El impacto que este suceso generó dio pie a varias investigaciones sociales de laboratorio para tratar de explicar por qué nadie movió un dedo. La teoría resultante fue que una persona es menos propensa a prestar ayuda cuando están presentes otros espectadores. En un contexto de muchedumbre la responsabilidad de actuar tiende a extenderse entre más personas, lo que disminuye el estímulo de la conducta de ayuda. Sabiendo esto, me pregunto si todas aquellas personas que se cruzaron la madrugada del jueves con el fotógrafo tumbado en la acera diluyeron su responsabilidad en los demás, si pensaron que dado que nadie hacía nada, mejor no actuar, si quizás no era conveniente actuar, si les pondría en peligro o sencillamente, si no valía la pena ayudar a un posible vagabundo.
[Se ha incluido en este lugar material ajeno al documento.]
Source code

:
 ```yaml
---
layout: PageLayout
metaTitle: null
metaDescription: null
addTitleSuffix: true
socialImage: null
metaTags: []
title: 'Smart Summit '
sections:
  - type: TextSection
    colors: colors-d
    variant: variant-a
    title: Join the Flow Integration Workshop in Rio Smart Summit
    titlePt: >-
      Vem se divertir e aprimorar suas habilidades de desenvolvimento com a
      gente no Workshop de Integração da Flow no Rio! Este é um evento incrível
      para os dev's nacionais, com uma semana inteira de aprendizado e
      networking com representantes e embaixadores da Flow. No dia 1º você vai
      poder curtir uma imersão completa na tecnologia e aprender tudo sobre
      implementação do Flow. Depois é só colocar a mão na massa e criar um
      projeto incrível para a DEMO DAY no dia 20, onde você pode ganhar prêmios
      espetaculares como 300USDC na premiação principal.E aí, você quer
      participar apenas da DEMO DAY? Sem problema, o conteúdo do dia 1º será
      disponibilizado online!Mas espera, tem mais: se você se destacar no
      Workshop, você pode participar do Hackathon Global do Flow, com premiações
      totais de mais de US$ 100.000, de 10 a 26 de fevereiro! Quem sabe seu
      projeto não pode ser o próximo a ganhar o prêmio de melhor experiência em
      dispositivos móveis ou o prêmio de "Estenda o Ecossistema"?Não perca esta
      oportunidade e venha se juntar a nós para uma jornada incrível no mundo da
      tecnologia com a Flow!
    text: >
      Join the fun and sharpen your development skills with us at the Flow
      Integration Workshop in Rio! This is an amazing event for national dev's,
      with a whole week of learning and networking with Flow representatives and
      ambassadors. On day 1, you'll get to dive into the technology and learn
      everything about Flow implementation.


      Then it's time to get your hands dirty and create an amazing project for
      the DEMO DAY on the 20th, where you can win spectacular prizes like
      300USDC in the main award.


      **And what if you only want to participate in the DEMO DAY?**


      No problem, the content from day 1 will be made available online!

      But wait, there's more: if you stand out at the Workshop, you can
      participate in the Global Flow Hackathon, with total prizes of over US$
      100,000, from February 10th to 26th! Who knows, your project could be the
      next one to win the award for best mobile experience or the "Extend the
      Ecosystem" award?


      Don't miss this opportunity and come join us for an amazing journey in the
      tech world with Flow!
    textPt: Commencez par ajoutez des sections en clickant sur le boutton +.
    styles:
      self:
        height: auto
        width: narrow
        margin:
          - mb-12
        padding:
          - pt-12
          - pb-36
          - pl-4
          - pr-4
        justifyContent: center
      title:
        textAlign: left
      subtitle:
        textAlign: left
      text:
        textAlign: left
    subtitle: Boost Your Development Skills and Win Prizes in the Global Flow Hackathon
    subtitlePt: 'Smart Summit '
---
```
El resultado es que esa noche nadie socorrió a René, igual que hace 70 años nadie llamó a la policía mientras Catherine pedía auxilio.

Alguien podrá objetar, y tendrá razón, que existe otra cara de la moneda, la del comportamiento altruista y solidario de otras muchas personas, que incluso ponen en riesgo su vida para ayudar al prójimo, que no quedan paralizados, ni esperan a que otros actúen para hacerlo ellos, que optan por ser agente activo y no mero espectador. En algunos talleres de defensa personal, se aconseja a las mujeres que en caso de sufrir una agresión por la calle, griten fuego y no auxilio. Sostienen, basándose en estudios psicológicos, que el primer grito generará curiosidad, mientras que pedir socorro puede ser inútil. Así que ante una desgracia o un ataque en plena calle, mejor grite fuego que auxilio y si no puede que ni una cosa ni otra, confíe en que entre el público algún espectador tenga afán protagonista.